=== Section Start ===

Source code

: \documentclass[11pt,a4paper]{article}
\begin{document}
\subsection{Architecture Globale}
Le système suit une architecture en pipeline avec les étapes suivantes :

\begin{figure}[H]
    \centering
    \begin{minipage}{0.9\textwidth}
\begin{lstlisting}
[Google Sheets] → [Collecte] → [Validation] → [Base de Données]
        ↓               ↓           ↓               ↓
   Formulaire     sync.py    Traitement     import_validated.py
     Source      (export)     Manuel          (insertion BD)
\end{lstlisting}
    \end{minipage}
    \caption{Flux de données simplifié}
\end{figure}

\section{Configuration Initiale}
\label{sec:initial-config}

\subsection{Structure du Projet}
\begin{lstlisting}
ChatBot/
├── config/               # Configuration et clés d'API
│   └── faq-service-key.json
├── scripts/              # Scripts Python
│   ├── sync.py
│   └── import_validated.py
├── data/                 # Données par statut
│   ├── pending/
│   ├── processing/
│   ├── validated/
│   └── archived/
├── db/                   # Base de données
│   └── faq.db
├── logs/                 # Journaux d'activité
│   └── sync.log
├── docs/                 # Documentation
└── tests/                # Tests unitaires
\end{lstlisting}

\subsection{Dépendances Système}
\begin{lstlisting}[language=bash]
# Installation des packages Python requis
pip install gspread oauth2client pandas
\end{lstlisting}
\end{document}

=== Section End ===

> **EXERCISE GOAL**:
Among the lines of the data above, find those with the word "minipage" and show them.

> **SOLUTION TO THE EXERCISE**:
    \begin{minipage}{0.9\textwidth}
    \end{minipage}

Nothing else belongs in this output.